Resolution on this site began with machine stripping on 13 February and full excavation finished on 14 April 2006. This revealed the large stone feature identified in testing crossing the full width of the compulsory purchase order zone for a distance of 80m (and slightly more, taking the curves into account). This consisted for the most part of a double line of roughly dressed granite blocks acting as revetments in a cut trench, <1m deep and <1.5m wide, with capping stones surviving in most parts. This is now believed to be a culvert, although the interpretation is not absolutely conclusive.
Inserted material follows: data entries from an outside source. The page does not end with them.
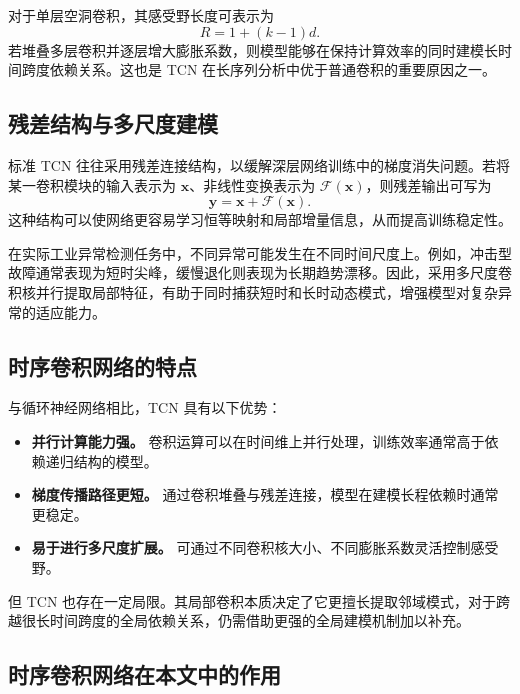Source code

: 对于单层空洞卷积，其感受野长度可表示为
\begin{equation}
    R = 1 + (k - 1)d.
\end{equation}
若堆叠多层卷积并逐层增大膨胀系数，则模型能够在保持计算效率的同时建模长时间跨度依赖关系。这也是 TCN 在长序列分析中优于普通卷积的重要原因之一。

\subsection{残差结构与多尺度建模}

标准 TCN 往往采用残差连接结构，以缓解深层网络训练中的梯度消失问题。若将某一卷积模块的输入表示为 $\mathbf{x}$、非线性变换表示为 $\mathcal{F}(\mathbf{x})$，则残差输出可写为
\begin{equation}
    \mathbf{y} = \mathbf{x} + \mathcal{F}(\mathbf{x}).
\end{equation}
这种结构可以使网络更容易学习恒等映射和局部增量信息，从而提高训练稳定性。

在实际工业异常检测任务中，不同异常可能发生在不同时间尺度上。例如，冲击型故障通常表现为短时尖峰，缓慢退化则表现为长期趋势漂移。因此，采用多尺度卷积核并行提取局部特征，有助于同时捕获短时和长时动态模式，增强模型对复杂异常的适应能力。

\subsection{时序卷积网络的特点}

与循环神经网络相比，TCN 具有以下优势：

\begin{itemize}
    \item \textbf{并行计算能力强。} 卷积运算可以在时间维上并行处理，训练效率通常高于依赖递归结构的模型。
    \item \textbf{梯度传播路径更短。} 通过卷积堆叠与残差连接，模型在建模长程依赖时通常更稳定。
    \item \textbf{易于进行多尺度扩展。} 可通过不同卷积核大小、不同膨胀系数灵活控制感受野。
\end{itemize}

但 TCN 也存在一定局限。其局部卷积本质决定了它更擅长提取邻域模式，对于跨越很长时间跨度的全局依赖关系，仍需借助更强的全局建模机制加以补充。

\subsection{时序卷积网络在本文中的作用}

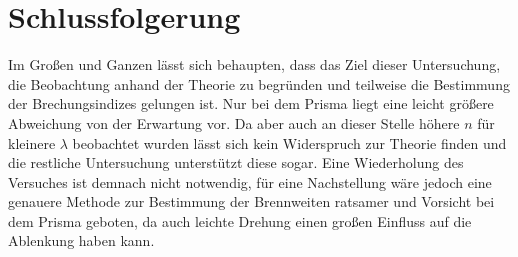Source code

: \section{Schlussfolgerung}

	Im Großen und Ganzen lässt sich behaupten, dass das Ziel dieser Untersuchung, die Beobachtung anhand der Theorie zu begründen und teilweise die Bestimmung der Brechungsindizes  gelungen ist.
	Nur bei dem Prisma liegt eine leicht größere Abweichung von der Erwartung vor.
	Da aber auch an dieser Stelle höhere $n$ für kleinere $\lambda$ beobachtet wurden lässt sich kein Widerspruch zur Theorie finden und die restliche Untersuchung unterstützt diese sogar.
	Eine Wiederholung des Versuches ist demnach nicht notwendig, für eine Nachstellung wäre jedoch eine genauere Methode zur Bestimmung der Brennweiten ratsamer und Vorsicht bei dem Prisma geboten, da auch leichte Drehung einen großen Einfluss auf die Ablenkung haben kann.  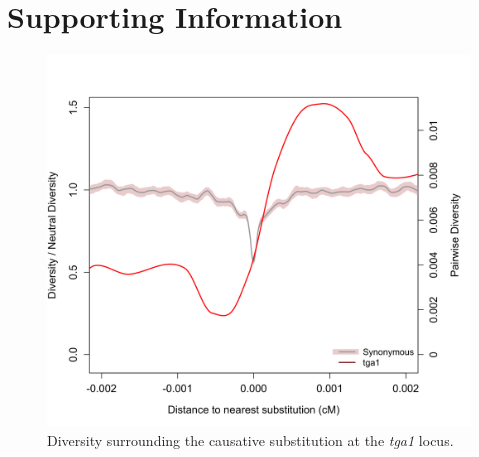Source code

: \documentclass[12pt,a4paper]{article}
\begin{document}
\onecolumn
\section*{Supporting Information}
\renewcommand\thefigure{S\arabic{figure}}
\renewcommand\thetable{S\arabic{table}}    
\setcounter{figure}{0}
\setcounter{table}{0}


\begin{figure}[h]
  \begin{center}
    \includegraphics[width=\textwidth]{FigsAndFiles/plotDiversity_TvM_Folded2_Significance_tga1Supp_June.png}
    \end{center}
\caption{Diversity surrounding the causative substitution at the \emph{tga1} locus.  \label{sFig:tga1}}
\end{figure}
\clearpage
\end{document}
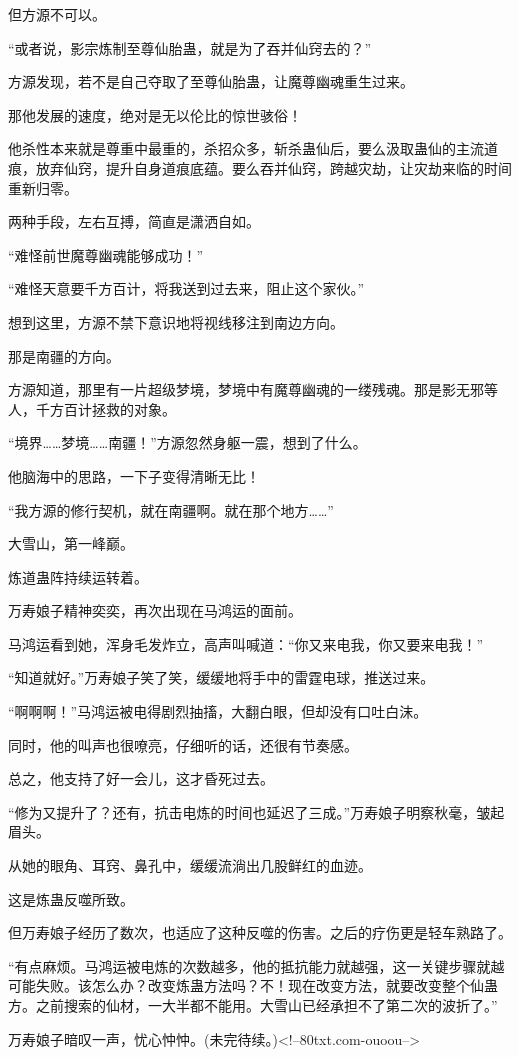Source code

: \begin{this_body}
但方源不可以。

“或者说，影宗炼制至尊仙胎蛊，就是为了吞并仙窍去的？”

方源发现，若不是自己夺取了至尊仙胎蛊，让魔尊幽魂重生过来。

那他发展的速度，绝对是无以伦比的惊世骇俗！

他杀性本来就是尊重中最重的，杀招众多，斩杀蛊仙后，要么汲取蛊仙的主流道痕，放弃仙窍，提升自身道痕底蕴。要么吞并仙窍，跨越灾劫，让灾劫来临的时间重新归零。

两种手段，左右互搏，简直是潇洒自如。

“难怪前世魔尊幽魂能够成功！”

“难怪天意要千方百计，将我送到过去来，阻止这个家伙。”

想到这里，方源不禁下意识地将视线移注到南边方向。

那是南疆的方向。

方源知道，那里有一片超级梦境，梦境中有魔尊幽魂的一缕残魂。那是影无邪等人，千方百计拯救的对象。

“境界……梦境……南疆！”方源忽然身躯一震，想到了什么。

他脑海中的思路，一下子变得清晰无比！

“我方源的修行契机，就在南疆啊。就在那个地方……”

大雪山，第一峰巅。

炼道蛊阵持续运转着。

万寿娘子精神奕奕，再次出现在马鸿运的面前。

马鸿运看到她，浑身毛发炸立，高声叫喊道：“你又来电我，你又要来电我！”

“知道就好。”万寿娘子笑了笑，缓缓地将手中的雷霆电球，推送过来。

“啊啊啊！”马鸿运被电得剧烈抽搐，大翻白眼，但却没有口吐白沫。

同时，他的叫声也很嘹亮，仔细听的话，还很有节奏感。

总之，他支持了好一会儿，这才昏死过去。

“修为又提升了？还有，抗击电炼的时间也延迟了三成。”万寿娘子明察秋毫，皱起眉头。

从她的眼角、耳窍、鼻孔中，缓缓流淌出几股鲜红的血迹。

这是炼蛊反噬所致。

但万寿娘子经历了数次，也适应了这种反噬的伤害。之后的疗伤更是轻车熟路了。

“有点麻烦。马鸿运被电炼的次数越多，他的抵抗能力就越强，这一关键步骤就越可能失败。该怎么办？改变炼蛊方法吗？不！现在改变方法，就要改变整个仙蛊方。之前搜索的仙材，一大半都不能用。大雪山已经承担不了第二次的波折了。”

万寿娘子暗叹一声，忧心忡忡。(未完待续。)<!--80txt.com-ouoou-->

\end{this_body}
No dating material was recovered from the trench, apart from a residual sherd of prehistoric pottery, but it is thought likely to have been of post-medieval date, probably early 18th-century, when Burton Hall mansion was built and the associated estate landscaped. The mansion house was built on the adjacent hill to the south-east and the stone culvert ran in a series of curves from the general direction of its foot, downhill into the stream that marked the eastern edge of the modern field.
Other features investigated included various ditches and field boundaries, some of them interrelating with the stone feature, so as to suggest that it also once marked the position of aboveground features. Several pit-type cut features were also examined and could mostly be interpreted as sockets left by granite boulder removal for agricultural field clearance and use as building stone. These were deemed to be of only minor archaeological significance, but two features had noteworthy details. The first was a pit at the west end of the culvert with the remains of decayed granite blocks in it, as well as a small iron stone-splitting wedge used for granite cleaving. The second was a pit at the eastern end of the culvert filled with burnt and shattered stones and ash, similar to the spreads of a fulacht fiadh found not far away, in the next field to the east across the modern stream channel.